Where does this leave us, and I'm not just talking about women? Right where the hell we already are - subject to the whims of the democratically voted.
Here is my gripe, and it is twofold. The first is that Donald Trump has a responsibility to do the right thing regardless of his personal views (ie. not blacklisting abortion because he doesn't agree with it). As the President he must separate personal bias from policy. This isn't The Apprentice anymore; reality TV is about as far from reality as we can pretend.
The second is aimed at the electorate. This is what happens when we screw up. In exactly the same way that President Trump must limit his personal balance, we as citizens must also do the right thing regardless of our own personal views. I'm looking at you, Trump voting women who wanted change but actually that change meant your sisters relinquishing ownership over their own flesh and blood because some guy in another country doesn't like the idea of feminine independence.
Which brings me back to the march, and the sad conclusion we must all draw from it. It was the right thing to do, and we all had a responsibility to support it. However, we must also understand that doing the right thing doesn't always mean getting the right result, and this has been demonstrated by the fact that millions of women with billions of eggs in their millions of ovaries couldn't hold a candle to one man with zero eggs in his zero ovaries. Talk about a representative for the masses.
As an aside, this is where Ms Clinton would have been a welcome change - a woman making decisions about, and for, women. I'm sure she wouldn't have gagged overseas organisations from providing information about abortions. But that's not the case, so we should ignore the hypothetical present in favour of the real one.

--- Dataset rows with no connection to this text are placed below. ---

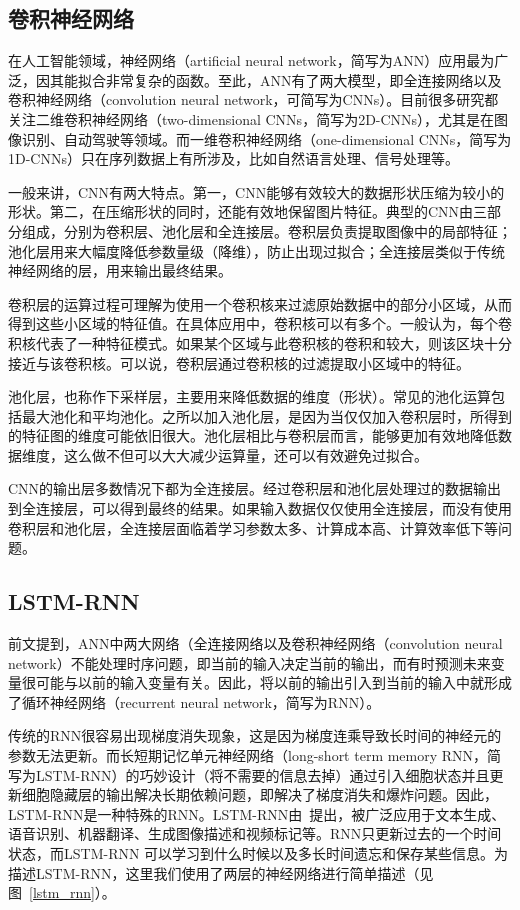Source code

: \subsection{卷积神经网络}\label{sec:卷积神经网络}

在人工智能领域，神经网络（artificial neural network，简写为ANN）应用最为广泛，因其能拟合非常复杂的函数。至此，ANN有了两大模型，即全连接网络以及卷积神经网络（convolution neural network，可简写为CNNs）。目前很多研究都关注二维卷积神经网络（two-dimensional CNNs，简写为2D-CNNs），尤其是在图像识别、自动驾驶等领域。而一维卷积神经网络（one-dimensional CNNs，简写为1D-CNNs）只在序列数据上有所涉及，比如自然语言处理、信号处理等。

一般来讲，CNN有两大特点。第一，CNN能够有效较大的数据形状压缩为较小的形状。第二，在压缩形状的同时，还能有效地保留图片特征。典型的CNN由三部分组成，分别为卷积层、池化层和全连接层。卷积层负责提取图像中的局部特征；池化层用来大幅度降低参数量级（降维），防止出现过拟合；全连接层类似于传统神经网络的层，用来输出最终结果。

卷积层的运算过程可理解为使用一个卷积核来过滤原始数据中的部分小区域，从而得到这些小区域的特征值。在具体应用中，卷积核可以有多个。一般认为，每个卷积核代表了一种特征模式。如果某个区域与此卷积核的卷积和较大，则该区块十分接近与该卷积核。可以说，卷积层通过卷积核的过滤提取小区域中的特征。

池化层，也称作下采样层，主要用来降低数据的维度（形状）。常见的池化运算包括最大池化和平均池化。之所以加入池化层，是因为当仅仅加入卷积层时，所得到的特征图的维度可能依旧很大。池化层相比与卷积层而言，能够更加有效地降低数据维度，这么做不但可以大大减少运算量，还可以有效避免过拟合。

CNN的输出层多数情况下都为全连接层。经过卷积层和池化层处理过的数据输出到全连接层，可以得到最终的结果。如果输入数据仅仅使用全连接层，而没有使用卷积层和池化层，全连接层面临着学习参数太多、计算成本高、计算效率低下等问题。


\subsection{LSTM-RNN}\label{sec:LSTM-RNN}

前文提到，ANN中两大网络（全连接网络以及卷积神经网络（convolution neural network）不能处理时序问题，即当前的输入决定当前的输出，而有时预测未来变量很可能与以前的输入变量有关。因此，将以前的输出引入到当前的输入中就形成了循环神经网络（recurrent neural network，简写为RNN）。

传统的RNN很容易出现梯度消失现象，这是因为梯度连乘导致长时间的神经元的参数无法更新。而长短期记忆单元神经网络（long-short term memory RNN，简写为LSTM-RNN）的巧妙设计（将不需要的信息去掉）通过引入细胞状态并且更新细胞隐藏层的输出解决长期依赖问题，即解决了梯度消失和爆炸问题。因此，LSTM-RNN是一种特殊的RNN。LSTM-RNN由~\citep{hochreiter1997long}提出，被广泛应用于文本生成、语音识别、机器翻译、生成图像描述和视频标记等。RNN只更新过去的一个时间状态，而LSTM-RNN 可以学习到什么时候以及多长时间遗忘和保存某些信息。为描述LSTM-RNN，这里我们使用了两层的神经网络进行简单描述（见图~\ref{lstm_rnn}）。

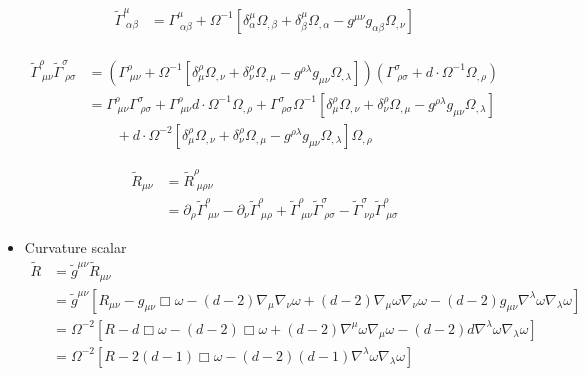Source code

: \documentclass[10pt,a4paper]{book}
\theoremstyle{definition}
\begin{document}
\begin{itemize}
\begin{align}
\tilde\Gamma^\mu_{\;\alpha\beta}
&=\Gamma^\mu_{\;\alpha\beta}+\Omega^{-1}\left[
 \delta^\mu_\alpha\Omega_{,\beta}
+\delta_\beta^\mu\Omega_{,\alpha}
-g^{\mu\nu}g_{\alpha\beta}\Omega_{,\nu}
\right]\\
\end{align}

\begin{align}
\tilde\Gamma^\rho_{\;\mu\nu}\tilde\Gamma^\sigma_{\;\rho\sigma}
&=\left(\Gamma^\rho_{\;\mu\nu}+\Omega^{-1}\left[
 \delta^\rho_\mu\Omega_{,\nu}
+\delta_\nu^\rho\Omega_{,\mu}
-g^{\rho\lambda}g_{\mu\nu}\Omega_{,\lambda}
\right]\right)\left(\Gamma^\sigma_{\;\rho\sigma}+d\cdot\Omega^{-1}\Omega_{,\rho}\right)\\
&=\Gamma^\rho_{\;\mu\nu}\Gamma^\sigma_{\;\rho\sigma}
+\Gamma^\rho_{\;\mu\nu}d\cdot\Omega^{-1}\Omega_{,\rho}
+\Gamma^\sigma_{\;\rho\sigma}\Omega^{-1}\left[
 \delta^\rho_\mu\Omega_{,\nu}
+\delta_\nu^\rho\Omega_{,\mu}
-g^{\rho\lambda}g_{\mu\nu}\Omega_{,\lambda}
\right]\\
&\qquad+
d\cdot\Omega^{-2}\left[
 \delta^\rho_\mu\Omega_{,\nu}
+\delta_\nu^\rho\Omega_{,\mu}
-g^{\rho\lambda}g_{\mu\nu}\Omega_{,\lambda}
\right]\Omega_{,\rho}
\end{align}



\begin{align}
    \tilde{R}_{\mu\nu}
    &=\tilde{R}^\rho_{\;\mu\rho\nu}\\
    &=\partial_\rho\tilde\Gamma^\rho_{\;\mu\nu}
    -\partial_\nu\tilde\Gamma^\rho_{\;\mu\rho}
    +\tilde\Gamma^\rho_{\;\mu\nu}\tilde\Gamma^\sigma_{\;\rho\sigma}
    -\tilde\Gamma^\sigma_{\;\nu\rho}\tilde\Gamma^\rho_{\;\mu\sigma}
\end{align}

\item Curvature scalar
\begin{align}
    \tilde{R}
    &=\tilde{g}^{\mu\nu}\tilde{R}_{\mu\nu}\\
    &=\tilde{g}^{\mu\nu}\left[R_{\mu\nu}-g_{\mu\nu}\Box\omega-(d-2)\nabla_\mu\nabla_\nu\omega+(d-2)\nabla_\mu\omega\nabla_\nu\omega-(d-2)g_{\mu\nu}\nabla^\lambda\omega\nabla_\lambda\omega\right]\\
    &=\Omega^{-2}\left[R-d\Box\omega-(d-2)\Box\omega+(d-2)\nabla^\mu\omega\nabla_\mu\omega-(d-2)d\nabla^\lambda\omega\nabla_\lambda\omega\right]\\
    &=\Omega^{-2}\left[R-2(d-1)\Box\omega-(d-2)(d-1)\nabla^\lambda\omega\nabla_\lambda\omega\right]\\
\end{align}

\end{itemize}
\end{document}
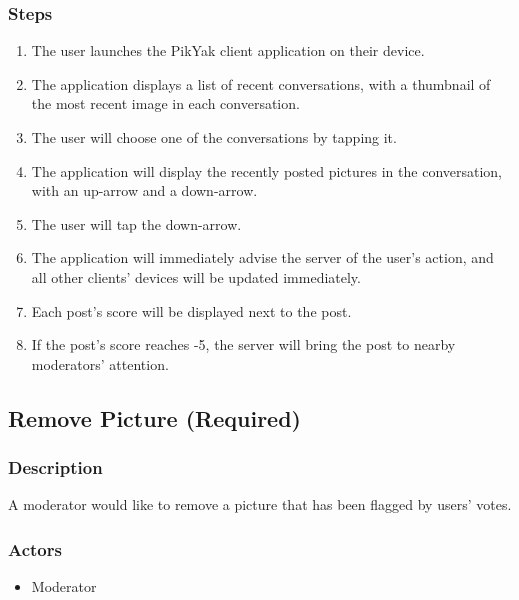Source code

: \documentclass[11pt]{scrartcl}
\begin{document}
        \subsubsection{Steps}
            \begin{enumerate}
                \item The user launches the PikYak client application on their device.
                \item The application displays a list of recent conversations, with a thumbnail of the most recent image in each conversation.
                \item The user will choose one of the conversations by tapping it.
                \item The application will display the recently posted pictures in the conversation, with an up-arrow and a down-arrow.
                \item The user will tap the down-arrow.
                \item The application will immediately advise the server of the user's action, and all other clients' devices will be updated immediately.
                \item Each post's score will be displayed next to the post.
                \item If the post's score reaches -5, the server will bring the post to nearby moderators' attention.
            \end{enumerate}

    \subsection{Remove Picture (Required)}
    \label{sec:remove}
        \subsubsection{Description}
            A moderator would like to remove a picture that has been flagged by users' votes.
        \subsubsection{Actors}
            \begin{itemize}
                \item Moderator
            \end{itemize}
\end{document}
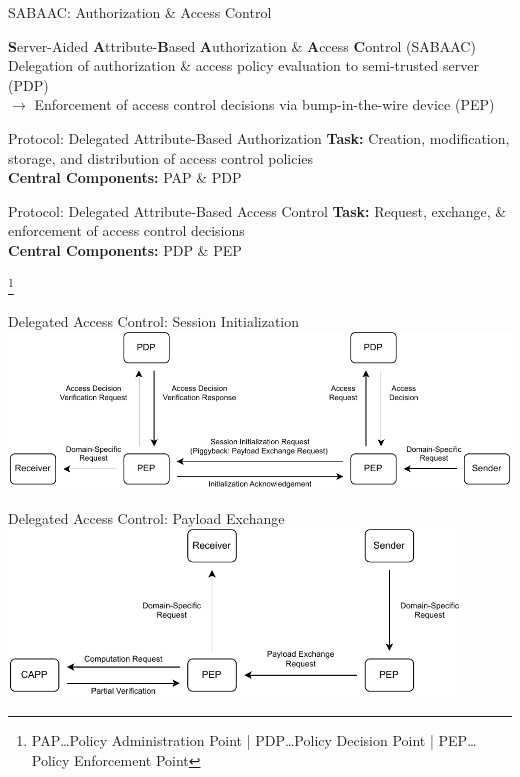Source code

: \documentclass[en]{sdqbeamer}
\newcommand\nonumberfootnote[1]{%
  \begingroup
  \renewcommand\thefootnote{}\footnote{#1}%
  \addtocounter{footnote}{-1}%
  \endgroup
}
\begin{document}
\begin{frame}{SABAAC: Authorization \& Access Control}
    \begin{greenblock}{\textbf{S}erver-Aided \textbf{A}ttribute-\textbf{B}ased \textbf{A}uthorization \& \textbf{A}ccess \textbf{C}ontrol (SABAAC)}
        Delegation of authorization \& access policy evaluation to semi-trusted server (PDP)
        \\$\rightarrow$ Enforcement of access control decisions via bump-in-the-wire device (PEP)
    \end{greenblock}
    \begin{blueblock}{Protocol: Delegated Attribute-Based Authorization}
        \textbf{Task:} Creation, modification, storage, and distribution of access control policies
        \\\textbf{Central Components:} PAP \& PDP
    \end{blueblock}
    \begin{blueblock}{Protocol: Delegated Attribute-Based Access Control}
        \textbf{Task:} Request, exchange, \& enforcement of access control decisions
        \\\textbf{Central Components:} PDP \& PEP
    \end{blueblock}
    \nonumberfootnote{PAP\dots Policy Administration Point | PDP\dots Policy Decision Point | PEP\dots Policy Enforcement Point}
\end{frame}
\begin{frame}{Delegated Access Control: Session Initialization}
    \centering
    \includegraphics[width=1.0\textwidth]{./figures/SABAAC_protocols_accesscontrol_initialization_shortened.drawio.pdf}
\end{frame}
\begin{frame}{Delegated Access Control: Payload Exchange}
    \centering
    \includegraphics[width=0.90\textwidth]{./figures/SABAAC_protocols_accesscontrol_payloadexchange.drawio.pdf}
\end{frame}
\end{document}
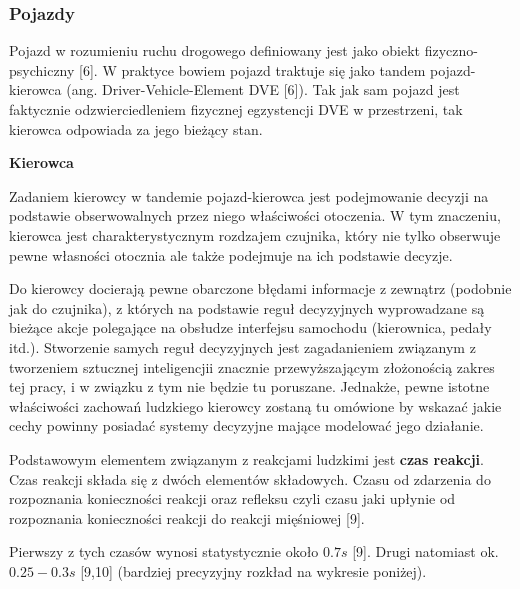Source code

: {{\subsubsection{Pojazdy}
\par{
Pojazd w rozumieniu ruchu drogowego definiowany jest jako obiekt fizyczno-psychiczny [6]. W praktyce bowiem pojazd traktuje się jako tandem pojazd-kierowca (ang. Driver-Vehicle-Element DVE [6]). Tak jak sam pojazd jest faktycznie odzwierciedleniem fizycznej egzystencji DVE w przestrzeni, tak kierowca odpowiada za jego bieżący stan.
}
\par{ }
\par{
\textbf{Kierowca}
}
\par{
Zadaniem kierowcy w tandemie pojazd-kierowca jest podejmowanie decyzji na podstawie obserwowalnych przez niego właściwości otoczenia. W tym znaczeniu, kierowca jest charakterystycznym rozdzajem czujnika, który nie tylko obserwuje pewne własności otocznia ale także podejmuje na ich podstawie decyzje.
}
\par{
Do kierowcy docierają pewne obarczone błędami informacje z zewnątrz (podobnie jak do czujnika), z których na podstawie reguł decyzyjnych wyprowadzane są bieżące akcje polegające na obsłudze interfejsu samochodu (kierownica, pedały itd.). Stworzenie samych reguł decyzyjnych jest zagadanieniem związanym z tworzeniem sztucznej inteligencjii znacznie przewyższającym złożonością zakres tej pracy, i w związku z tym nie będzie tu poruszane. Jednakże, pewne istotne właściwości zachowań ludzkiego kierowcy zostaną tu omówione by wskazać jakie cechy powinny posiadać systemy decyzyjne mające modelować jego działanie.
}
\par{
Podstawowym elementem związanym z reakcjami ludzkimi jest \textbf{czas reakcji}. Czas reakcji składa się z dwóch elementów składowych. Czasu od zdarzenia do rozpoznania konieczności reakcji oraz refleksu czyli czasu jaki upłynie od rozpoznania konieczności reakcji do reakcji mięśniowej [9].
}
\par{
Pierwszy z tych czasów wynosi statystycznie około $0.7s$ [9]. Drugi natomiast ok. $0.25-0.3s$ [9,10] (bardziej precyzyjny rozkład na wykresie poniżej).
}
\par{
\begin{center}

\end{center}}}}
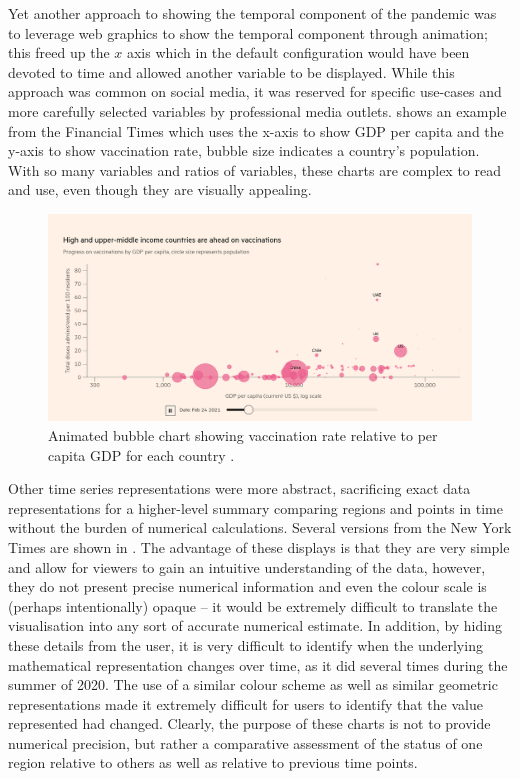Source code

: \documentclass[article]{jdssv}\usepackage[]{graphicx}\usepackage[]{color}
\begin{document}
Yet another approach to showing the temporal component of the pandemic was to leverage web graphics to show the temporal component through animation; this freed up the $x$ axis which in the default configuration would have been devoted to time and allowed another variable to be displayed. While this approach was common on social media, it was reserved for specific use-cases and more carefully selected variables by professional media outlets.  shows an example from the Financial Times which uses the x-axis to show GDP per capita and the y-axis to show vaccination rate, bubble size indicates a country's population. With so many variables and ratios of variables, these charts are complex to read and use, even though they are visually appealing.

\begin{figure}
\centering
\includegraphics{ft_vaccine_bubble}
\caption{Animated bubble chart showing vaccination rate relative to per capita GDP for each country \citep{visualCovid19VaccineTracker}.}\label{fig:bubble-ft}
\end{figure}

Other time series representations were more abstract, sacrificing exact data representations for a higher-level summary comparing regions and points in time without the burden of numerical calculations. Several versions from the New York Times are shown in . The advantage of these displays is that they are very simple and allow for viewers to gain an intuitive understanding of the data, however, they do not present precise numerical information and even the colour scale is (perhaps intentionally) opaque -- it would be extremely difficult to translate the visualisation into any sort of accurate numerical estimate. In addition, by hiding these details from the user, it is very difficult to identify when the underlying mathematical representation changes over time, as it did several times during the summer of 2020. The use of a similar colour scheme as well as similar geometric representations made it extremely difficult for users to identify that the value represented had changed. Clearly, the purpose of these charts is not to provide numerical precision, but rather a comparative assessment of the status of one region relative to others as well as relative to previous time points. 
\end{document}
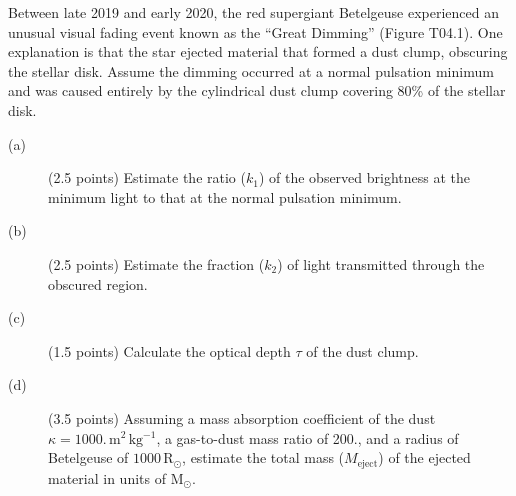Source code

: Between late 2019 and early 2020, the red supergiant Betelgeuse experienced an
unusual visual fading event known as the ``Great Dimming'' (Figure T04.1). One
explanation is that the star ejected material that formed a dust clump,
obscuring the stellar disk. Assume the dimming occurred at a normal pulsation
minimum and was caused entirely by the cylindrical dust clump covering 80\% of
the stellar disk.


\begin{description}
\item[(a)] (2.5 points) Estimate the ratio ($k_1$) of the observed brightness
  at the minimum light to that at the normal pulsation minimum.
\item[(b)] (2.5 points) Estimate the fraction ($k_2$) of light transmitted
  through the obscured region.
\item[(c)] (1.5 points) Calculate the optical depth $\tau$ of the dust clump.
\item[(d)] (3.5 points) Assuming a mass absorption coefficient of the dust
  $\kappa = 1000.\,\mathrm{m^2\,kg^{-1}}$, a gas-to-dust mass ratio of 200.,
  and a radius of Betelgeuse of $1000\,\mathrm{R}_\odot$, estimate the total
  mass ($M_{\mathrm{eject}}$) of the ejected material in units of
  $\mathrm{M}_\odot$.
\end{description}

And the real present is a genuine worry, one in which no large-scale walk will change it. We could have a global march and it wouldn't change the minds of those in power, especially if the driving force behind their policies are personal opinion over social good. We could relax if we believed President Trump's cabinet was more forward-thinking and slightly less "old white conservative man" - but they're not, so our fear should be that the share of policy is going to reflect their opinions more than it does from a desire to bring about positive social change.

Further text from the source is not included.